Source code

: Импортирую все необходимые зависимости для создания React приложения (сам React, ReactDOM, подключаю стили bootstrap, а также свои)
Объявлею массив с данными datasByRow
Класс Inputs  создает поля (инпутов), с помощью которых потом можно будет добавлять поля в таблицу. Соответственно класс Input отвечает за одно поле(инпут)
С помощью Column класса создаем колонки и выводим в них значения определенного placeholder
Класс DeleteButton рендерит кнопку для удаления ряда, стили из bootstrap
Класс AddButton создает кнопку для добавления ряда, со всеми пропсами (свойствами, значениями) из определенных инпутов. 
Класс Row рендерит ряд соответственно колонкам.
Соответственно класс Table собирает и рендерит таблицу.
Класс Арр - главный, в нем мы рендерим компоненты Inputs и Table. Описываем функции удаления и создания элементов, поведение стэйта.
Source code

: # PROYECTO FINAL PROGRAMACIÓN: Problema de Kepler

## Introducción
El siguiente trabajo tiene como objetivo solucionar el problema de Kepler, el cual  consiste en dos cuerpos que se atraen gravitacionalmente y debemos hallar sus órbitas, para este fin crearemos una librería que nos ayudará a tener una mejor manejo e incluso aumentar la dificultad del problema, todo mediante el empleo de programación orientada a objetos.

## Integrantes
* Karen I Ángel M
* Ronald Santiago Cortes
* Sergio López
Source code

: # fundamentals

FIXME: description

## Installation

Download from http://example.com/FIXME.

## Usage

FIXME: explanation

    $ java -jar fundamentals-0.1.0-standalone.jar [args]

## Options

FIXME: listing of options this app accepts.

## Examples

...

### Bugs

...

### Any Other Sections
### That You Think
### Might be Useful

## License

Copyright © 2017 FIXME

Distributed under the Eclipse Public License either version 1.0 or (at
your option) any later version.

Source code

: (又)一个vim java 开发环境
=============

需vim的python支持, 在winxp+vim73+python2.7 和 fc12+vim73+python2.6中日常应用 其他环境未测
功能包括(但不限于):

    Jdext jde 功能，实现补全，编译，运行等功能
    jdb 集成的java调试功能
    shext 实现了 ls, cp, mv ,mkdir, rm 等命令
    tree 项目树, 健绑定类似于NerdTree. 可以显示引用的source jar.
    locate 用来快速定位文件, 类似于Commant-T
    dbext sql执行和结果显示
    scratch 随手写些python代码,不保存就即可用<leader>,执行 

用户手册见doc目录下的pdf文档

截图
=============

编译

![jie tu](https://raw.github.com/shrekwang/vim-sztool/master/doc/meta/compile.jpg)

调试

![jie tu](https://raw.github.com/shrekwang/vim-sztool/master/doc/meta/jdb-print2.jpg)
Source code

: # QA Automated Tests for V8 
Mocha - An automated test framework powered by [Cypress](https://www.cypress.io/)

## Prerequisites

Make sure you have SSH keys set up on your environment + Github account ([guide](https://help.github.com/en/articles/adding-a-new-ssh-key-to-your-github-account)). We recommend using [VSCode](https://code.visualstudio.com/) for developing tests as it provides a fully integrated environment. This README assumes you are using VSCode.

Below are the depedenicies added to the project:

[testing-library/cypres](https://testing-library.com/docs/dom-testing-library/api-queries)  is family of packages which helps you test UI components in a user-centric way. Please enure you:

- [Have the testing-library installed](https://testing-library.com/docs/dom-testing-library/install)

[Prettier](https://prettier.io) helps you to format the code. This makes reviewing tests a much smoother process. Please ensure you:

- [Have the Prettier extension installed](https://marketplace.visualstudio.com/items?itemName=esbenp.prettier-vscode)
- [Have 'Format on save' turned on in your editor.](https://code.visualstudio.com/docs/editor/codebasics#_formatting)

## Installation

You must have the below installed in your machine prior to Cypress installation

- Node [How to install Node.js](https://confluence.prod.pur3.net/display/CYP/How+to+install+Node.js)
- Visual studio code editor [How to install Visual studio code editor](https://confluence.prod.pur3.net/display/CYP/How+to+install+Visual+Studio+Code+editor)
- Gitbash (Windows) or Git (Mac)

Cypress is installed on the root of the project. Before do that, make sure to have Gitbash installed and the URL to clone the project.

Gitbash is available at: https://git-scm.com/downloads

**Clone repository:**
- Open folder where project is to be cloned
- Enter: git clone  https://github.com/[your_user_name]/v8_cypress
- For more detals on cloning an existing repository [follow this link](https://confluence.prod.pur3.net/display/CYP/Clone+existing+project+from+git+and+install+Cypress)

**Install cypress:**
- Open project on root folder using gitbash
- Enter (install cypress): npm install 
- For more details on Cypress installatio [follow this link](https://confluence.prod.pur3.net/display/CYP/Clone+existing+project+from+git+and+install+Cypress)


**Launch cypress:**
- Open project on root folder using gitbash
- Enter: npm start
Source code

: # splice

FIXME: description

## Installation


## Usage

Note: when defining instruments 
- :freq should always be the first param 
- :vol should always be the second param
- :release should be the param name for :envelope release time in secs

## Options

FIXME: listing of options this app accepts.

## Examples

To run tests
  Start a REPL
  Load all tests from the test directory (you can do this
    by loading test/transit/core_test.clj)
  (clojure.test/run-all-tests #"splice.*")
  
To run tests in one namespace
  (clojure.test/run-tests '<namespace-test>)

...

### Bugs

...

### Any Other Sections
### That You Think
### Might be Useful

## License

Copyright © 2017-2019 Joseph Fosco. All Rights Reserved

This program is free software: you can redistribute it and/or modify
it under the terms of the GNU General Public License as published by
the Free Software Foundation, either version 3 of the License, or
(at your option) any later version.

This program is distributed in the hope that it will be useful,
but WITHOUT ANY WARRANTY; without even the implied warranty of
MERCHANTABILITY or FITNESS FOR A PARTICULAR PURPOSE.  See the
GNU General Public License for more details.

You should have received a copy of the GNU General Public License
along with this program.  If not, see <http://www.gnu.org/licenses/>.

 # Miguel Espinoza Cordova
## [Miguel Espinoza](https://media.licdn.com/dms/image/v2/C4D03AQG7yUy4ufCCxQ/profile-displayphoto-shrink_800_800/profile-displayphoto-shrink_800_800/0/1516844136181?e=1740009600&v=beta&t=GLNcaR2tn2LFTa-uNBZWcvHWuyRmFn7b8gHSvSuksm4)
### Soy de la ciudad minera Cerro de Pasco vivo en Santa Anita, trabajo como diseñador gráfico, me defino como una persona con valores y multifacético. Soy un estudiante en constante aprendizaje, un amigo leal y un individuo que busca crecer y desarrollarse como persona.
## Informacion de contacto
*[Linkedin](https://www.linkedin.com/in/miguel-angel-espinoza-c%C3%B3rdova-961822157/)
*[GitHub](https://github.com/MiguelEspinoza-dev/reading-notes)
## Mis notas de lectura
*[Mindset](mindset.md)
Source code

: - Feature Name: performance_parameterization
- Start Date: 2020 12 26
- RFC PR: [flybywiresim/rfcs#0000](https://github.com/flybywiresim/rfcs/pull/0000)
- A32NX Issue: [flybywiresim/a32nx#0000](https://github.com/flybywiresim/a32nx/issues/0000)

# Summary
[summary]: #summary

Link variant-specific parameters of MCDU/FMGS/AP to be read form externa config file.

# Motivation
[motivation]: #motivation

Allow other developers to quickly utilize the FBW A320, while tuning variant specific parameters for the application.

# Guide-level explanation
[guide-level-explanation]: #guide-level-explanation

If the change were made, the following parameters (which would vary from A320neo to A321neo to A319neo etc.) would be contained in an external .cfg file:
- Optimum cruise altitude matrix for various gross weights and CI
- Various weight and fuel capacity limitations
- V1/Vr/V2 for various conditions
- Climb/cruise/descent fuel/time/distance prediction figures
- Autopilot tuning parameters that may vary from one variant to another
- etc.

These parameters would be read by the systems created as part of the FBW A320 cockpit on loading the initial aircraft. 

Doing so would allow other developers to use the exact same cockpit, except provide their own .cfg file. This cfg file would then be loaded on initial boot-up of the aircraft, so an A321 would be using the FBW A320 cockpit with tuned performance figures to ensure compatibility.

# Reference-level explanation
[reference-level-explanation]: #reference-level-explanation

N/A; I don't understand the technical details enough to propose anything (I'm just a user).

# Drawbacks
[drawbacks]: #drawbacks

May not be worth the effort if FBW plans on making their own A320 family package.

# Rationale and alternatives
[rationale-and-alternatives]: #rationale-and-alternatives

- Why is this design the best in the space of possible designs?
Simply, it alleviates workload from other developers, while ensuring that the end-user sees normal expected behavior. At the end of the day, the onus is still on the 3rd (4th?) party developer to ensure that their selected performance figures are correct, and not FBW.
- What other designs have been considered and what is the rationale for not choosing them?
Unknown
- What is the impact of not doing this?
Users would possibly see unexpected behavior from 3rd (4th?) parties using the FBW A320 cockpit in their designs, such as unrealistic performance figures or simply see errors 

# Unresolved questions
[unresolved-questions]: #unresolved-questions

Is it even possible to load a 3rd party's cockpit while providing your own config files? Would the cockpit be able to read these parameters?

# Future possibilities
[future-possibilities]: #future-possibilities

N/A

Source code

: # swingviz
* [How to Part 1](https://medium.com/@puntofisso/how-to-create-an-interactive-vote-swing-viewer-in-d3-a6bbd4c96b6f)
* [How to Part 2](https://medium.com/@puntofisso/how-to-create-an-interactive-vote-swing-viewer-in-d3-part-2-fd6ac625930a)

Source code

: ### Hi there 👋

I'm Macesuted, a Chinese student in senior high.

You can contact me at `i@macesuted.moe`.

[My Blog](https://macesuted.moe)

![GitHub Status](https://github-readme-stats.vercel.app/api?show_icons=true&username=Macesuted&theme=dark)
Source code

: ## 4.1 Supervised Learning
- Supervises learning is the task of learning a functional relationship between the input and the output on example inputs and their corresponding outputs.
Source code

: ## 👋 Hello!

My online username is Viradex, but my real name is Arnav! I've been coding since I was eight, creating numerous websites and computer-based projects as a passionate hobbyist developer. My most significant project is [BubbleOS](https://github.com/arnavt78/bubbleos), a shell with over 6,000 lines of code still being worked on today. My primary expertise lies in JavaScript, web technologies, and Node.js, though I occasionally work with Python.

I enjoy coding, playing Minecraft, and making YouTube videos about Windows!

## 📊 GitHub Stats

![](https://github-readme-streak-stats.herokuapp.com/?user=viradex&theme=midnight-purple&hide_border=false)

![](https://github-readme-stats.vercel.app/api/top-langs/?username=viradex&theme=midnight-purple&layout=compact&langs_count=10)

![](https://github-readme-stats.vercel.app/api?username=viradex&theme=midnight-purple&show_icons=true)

▸ YOUR GOAL
Your task is to copy each line of the listing that holds the word "master".

▸ TASK RESPONSE
![jie tu](https://raw.github.com/shrekwang/vim-sztool/master/doc/meta/compile.jpg)
![jie tu](https://raw.github.com/shrekwang/vim-sztool/master/doc/meta/jdb-print2.jpg)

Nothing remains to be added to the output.